> Problem details
Could you print exactly the lines of the listing below, starting at the line that has "values e.g. 0px)" and ending at the line that has "Remember that setting", and only those lines?

> Source information
----------

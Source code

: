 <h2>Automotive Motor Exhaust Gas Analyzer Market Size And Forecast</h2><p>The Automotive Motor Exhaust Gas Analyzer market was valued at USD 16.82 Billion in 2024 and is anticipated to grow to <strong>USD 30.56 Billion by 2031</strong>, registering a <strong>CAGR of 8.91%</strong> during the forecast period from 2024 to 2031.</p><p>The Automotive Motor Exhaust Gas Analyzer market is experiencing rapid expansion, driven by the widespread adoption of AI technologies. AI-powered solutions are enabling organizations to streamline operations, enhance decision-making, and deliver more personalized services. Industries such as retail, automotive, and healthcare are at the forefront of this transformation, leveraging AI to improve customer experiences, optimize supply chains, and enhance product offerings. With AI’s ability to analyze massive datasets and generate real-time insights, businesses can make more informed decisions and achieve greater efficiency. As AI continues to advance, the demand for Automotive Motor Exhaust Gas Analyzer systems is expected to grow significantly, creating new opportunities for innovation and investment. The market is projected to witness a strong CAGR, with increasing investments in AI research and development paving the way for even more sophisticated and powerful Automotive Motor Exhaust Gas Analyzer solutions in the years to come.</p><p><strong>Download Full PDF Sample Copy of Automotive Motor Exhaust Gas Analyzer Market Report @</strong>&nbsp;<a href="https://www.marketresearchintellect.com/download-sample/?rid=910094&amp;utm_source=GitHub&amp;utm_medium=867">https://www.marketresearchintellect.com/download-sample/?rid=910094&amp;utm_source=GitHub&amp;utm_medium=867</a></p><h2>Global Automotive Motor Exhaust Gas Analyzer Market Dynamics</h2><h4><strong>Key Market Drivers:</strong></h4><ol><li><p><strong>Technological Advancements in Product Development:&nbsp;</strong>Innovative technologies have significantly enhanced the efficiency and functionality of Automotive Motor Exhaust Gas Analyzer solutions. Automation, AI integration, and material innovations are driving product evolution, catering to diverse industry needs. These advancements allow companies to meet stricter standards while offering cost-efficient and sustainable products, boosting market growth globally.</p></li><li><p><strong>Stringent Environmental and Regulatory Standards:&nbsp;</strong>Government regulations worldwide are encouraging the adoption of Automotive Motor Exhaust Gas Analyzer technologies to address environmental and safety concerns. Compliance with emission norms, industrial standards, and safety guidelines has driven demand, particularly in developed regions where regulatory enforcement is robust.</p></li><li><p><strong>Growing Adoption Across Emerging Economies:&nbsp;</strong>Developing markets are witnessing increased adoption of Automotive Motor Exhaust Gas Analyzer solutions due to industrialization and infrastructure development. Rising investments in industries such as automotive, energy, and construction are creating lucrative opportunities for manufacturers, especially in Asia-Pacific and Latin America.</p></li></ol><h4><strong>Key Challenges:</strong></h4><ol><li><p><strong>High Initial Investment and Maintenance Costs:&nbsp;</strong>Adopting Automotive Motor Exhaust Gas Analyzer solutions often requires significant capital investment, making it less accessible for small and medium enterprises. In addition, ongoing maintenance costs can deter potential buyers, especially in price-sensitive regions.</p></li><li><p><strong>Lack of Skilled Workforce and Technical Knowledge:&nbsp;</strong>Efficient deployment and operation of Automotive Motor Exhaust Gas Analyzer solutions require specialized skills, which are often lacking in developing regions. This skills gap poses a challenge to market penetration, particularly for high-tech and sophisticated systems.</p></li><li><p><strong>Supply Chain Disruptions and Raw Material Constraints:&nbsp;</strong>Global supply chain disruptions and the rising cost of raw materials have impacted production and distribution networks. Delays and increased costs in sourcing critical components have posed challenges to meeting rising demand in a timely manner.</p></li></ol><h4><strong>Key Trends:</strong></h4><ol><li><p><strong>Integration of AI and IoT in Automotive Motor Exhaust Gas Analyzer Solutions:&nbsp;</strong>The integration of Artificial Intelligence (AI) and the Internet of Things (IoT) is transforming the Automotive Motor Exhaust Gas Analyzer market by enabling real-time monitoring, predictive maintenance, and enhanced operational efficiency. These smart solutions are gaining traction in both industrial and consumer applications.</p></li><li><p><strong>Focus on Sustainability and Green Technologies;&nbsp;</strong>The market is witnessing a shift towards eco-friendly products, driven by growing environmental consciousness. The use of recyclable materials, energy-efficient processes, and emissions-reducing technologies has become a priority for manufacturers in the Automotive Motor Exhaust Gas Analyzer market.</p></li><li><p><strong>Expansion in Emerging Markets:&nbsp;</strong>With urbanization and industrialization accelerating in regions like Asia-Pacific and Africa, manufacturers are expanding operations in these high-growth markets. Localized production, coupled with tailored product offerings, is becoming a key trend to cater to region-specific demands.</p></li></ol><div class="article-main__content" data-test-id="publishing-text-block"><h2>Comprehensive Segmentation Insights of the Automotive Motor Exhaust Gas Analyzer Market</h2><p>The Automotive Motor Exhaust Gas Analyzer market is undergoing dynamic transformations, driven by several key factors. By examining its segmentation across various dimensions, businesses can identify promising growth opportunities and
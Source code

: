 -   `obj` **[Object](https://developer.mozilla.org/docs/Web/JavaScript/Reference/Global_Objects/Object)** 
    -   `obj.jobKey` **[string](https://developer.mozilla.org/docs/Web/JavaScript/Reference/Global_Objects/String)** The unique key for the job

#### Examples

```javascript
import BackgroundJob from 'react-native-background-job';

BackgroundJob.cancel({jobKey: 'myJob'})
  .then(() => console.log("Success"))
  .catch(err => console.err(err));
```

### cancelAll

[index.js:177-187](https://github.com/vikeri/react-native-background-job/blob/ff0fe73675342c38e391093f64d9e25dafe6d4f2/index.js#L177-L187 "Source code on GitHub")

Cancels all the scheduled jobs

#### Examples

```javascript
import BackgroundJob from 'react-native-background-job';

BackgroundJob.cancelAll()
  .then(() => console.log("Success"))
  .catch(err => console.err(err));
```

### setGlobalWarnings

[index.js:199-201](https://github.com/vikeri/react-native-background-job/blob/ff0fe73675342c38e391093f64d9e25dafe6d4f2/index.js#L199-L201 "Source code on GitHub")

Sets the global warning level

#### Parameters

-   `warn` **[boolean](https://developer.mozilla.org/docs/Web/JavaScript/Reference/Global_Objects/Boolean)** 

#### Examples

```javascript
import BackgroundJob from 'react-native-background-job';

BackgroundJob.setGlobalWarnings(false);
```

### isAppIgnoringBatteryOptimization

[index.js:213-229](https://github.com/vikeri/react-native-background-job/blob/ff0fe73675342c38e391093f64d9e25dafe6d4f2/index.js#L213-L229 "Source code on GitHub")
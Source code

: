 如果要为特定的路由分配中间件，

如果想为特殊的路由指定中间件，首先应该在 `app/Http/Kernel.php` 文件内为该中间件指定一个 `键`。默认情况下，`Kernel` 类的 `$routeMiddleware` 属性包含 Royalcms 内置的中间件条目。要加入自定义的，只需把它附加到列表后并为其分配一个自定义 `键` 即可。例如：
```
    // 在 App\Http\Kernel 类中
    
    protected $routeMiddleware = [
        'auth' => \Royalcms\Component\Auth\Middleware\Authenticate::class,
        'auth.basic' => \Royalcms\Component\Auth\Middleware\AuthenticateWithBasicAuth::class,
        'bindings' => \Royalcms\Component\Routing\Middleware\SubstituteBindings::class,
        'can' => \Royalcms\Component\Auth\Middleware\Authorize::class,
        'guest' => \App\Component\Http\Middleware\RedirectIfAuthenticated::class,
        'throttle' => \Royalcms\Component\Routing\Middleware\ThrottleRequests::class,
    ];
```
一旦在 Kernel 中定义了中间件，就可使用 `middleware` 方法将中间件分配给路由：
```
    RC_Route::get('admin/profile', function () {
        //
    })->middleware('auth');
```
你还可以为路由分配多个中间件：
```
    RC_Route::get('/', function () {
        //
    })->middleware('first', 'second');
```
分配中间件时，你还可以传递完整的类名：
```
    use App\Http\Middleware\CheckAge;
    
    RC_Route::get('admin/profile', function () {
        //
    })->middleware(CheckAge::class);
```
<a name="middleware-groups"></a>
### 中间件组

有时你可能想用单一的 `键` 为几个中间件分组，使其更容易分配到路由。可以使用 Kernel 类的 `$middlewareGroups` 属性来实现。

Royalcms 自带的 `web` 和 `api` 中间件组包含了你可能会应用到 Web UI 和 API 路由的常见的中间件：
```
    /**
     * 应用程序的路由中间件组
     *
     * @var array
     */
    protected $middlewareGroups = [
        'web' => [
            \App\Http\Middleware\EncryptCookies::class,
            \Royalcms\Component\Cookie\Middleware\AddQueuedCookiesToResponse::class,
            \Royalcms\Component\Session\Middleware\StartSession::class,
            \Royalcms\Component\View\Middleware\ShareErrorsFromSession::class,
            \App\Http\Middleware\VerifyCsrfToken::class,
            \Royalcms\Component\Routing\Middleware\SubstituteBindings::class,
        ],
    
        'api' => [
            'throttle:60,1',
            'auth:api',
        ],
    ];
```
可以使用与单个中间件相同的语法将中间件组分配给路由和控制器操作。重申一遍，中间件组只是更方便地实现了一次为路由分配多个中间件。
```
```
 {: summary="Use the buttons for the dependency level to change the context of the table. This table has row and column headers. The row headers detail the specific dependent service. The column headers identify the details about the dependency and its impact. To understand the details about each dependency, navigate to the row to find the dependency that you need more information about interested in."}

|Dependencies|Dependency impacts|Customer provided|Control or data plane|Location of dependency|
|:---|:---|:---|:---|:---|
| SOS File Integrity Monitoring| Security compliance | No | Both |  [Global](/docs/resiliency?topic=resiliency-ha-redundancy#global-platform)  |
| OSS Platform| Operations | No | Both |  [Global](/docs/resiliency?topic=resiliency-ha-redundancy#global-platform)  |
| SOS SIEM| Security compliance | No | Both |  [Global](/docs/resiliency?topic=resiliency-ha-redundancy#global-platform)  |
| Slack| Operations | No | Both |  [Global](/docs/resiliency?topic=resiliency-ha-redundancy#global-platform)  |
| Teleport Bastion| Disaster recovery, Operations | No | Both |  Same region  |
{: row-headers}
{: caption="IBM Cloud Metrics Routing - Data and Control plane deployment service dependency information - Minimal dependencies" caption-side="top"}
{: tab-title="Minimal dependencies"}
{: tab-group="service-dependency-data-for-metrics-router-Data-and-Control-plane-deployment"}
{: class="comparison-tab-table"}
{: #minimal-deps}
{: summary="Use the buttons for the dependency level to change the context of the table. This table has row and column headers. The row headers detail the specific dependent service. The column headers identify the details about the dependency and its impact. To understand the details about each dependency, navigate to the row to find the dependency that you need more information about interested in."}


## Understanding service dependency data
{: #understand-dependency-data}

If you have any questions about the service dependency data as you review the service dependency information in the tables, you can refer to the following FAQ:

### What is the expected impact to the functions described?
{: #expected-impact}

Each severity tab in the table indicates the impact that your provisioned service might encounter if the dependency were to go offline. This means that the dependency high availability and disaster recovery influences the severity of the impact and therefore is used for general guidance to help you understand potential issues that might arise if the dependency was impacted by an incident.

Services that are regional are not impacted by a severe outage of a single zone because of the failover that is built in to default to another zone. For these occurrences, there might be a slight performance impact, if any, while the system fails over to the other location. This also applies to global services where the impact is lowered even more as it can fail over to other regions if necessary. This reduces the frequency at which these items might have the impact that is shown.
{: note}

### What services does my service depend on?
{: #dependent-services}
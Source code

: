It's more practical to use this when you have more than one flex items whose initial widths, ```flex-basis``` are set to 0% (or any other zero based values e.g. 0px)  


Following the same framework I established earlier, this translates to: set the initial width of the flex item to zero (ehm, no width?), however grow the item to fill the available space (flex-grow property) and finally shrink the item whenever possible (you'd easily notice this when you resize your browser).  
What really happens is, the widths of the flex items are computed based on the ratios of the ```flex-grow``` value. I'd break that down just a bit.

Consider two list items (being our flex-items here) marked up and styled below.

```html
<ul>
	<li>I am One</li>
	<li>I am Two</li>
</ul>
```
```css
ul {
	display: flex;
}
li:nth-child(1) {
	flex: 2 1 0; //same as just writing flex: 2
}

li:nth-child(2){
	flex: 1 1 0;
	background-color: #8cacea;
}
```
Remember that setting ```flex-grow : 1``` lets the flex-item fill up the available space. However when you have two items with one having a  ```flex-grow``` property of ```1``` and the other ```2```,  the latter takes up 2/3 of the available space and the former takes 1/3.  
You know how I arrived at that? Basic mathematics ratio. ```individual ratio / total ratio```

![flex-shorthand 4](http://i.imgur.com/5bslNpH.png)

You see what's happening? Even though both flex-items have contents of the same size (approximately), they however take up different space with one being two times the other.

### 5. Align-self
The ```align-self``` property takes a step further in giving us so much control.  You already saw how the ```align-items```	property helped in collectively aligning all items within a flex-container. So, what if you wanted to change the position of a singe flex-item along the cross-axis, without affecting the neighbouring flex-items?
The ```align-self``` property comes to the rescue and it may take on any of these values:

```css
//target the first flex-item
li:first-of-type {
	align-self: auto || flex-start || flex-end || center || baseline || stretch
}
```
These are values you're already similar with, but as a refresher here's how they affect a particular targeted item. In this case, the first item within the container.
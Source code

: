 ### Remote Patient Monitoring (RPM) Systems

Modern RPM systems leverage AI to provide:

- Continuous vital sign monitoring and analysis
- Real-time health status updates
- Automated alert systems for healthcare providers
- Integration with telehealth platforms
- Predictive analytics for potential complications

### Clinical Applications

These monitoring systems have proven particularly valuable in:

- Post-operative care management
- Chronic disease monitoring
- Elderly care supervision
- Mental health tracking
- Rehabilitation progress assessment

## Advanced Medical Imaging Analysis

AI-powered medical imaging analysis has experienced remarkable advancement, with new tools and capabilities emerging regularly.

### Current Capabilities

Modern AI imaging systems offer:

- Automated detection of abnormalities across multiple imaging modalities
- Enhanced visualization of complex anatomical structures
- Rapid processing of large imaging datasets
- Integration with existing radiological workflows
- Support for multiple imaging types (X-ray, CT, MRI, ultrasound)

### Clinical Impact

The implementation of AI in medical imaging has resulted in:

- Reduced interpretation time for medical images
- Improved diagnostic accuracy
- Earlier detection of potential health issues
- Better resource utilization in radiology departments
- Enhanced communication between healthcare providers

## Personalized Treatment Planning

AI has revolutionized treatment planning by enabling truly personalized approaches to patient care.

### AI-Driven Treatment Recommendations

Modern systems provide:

----------

> Response area
:It's more practical to use this when you have more than one flex items whose initial widths, ```flex-basis``` are set to 0% (or any other zero based values e.g. 0px)  


Following the same framework I established earlier, this translates to: set the initial width of the flex item to zero (ehm, no width?), however grow the item to fill the available space (flex-grow property) and finally shrink the item whenever possible (you'd easily notice this when you resize your browser).  
What really happens is, the widths of the flex items are computed based on the ratios of the ```flex-grow``` value. I'd break that down just a bit.

Consider two list items (being our flex-items here) marked up and styled below.

```html
<ul>
	<li>I am One</li>
	<li>I am Two</li>
</ul>
```
```css
ul {
	display: flex;
}
li:nth-child(1) {
	flex: 2 1 0; //same as just writing flex: 2
}

li:nth-child(2){
	flex: 1 1 0;
	background-color: #8cacea;
}
```
Remember that setting ```flex-grow : 1``` lets the flex-item fill up the available space. However when you have two items with one having a  ```flex-grow``` property of ```1``` and the other ```2```,  the latter takes up 2/3 of the available space and the former takes 1/3.  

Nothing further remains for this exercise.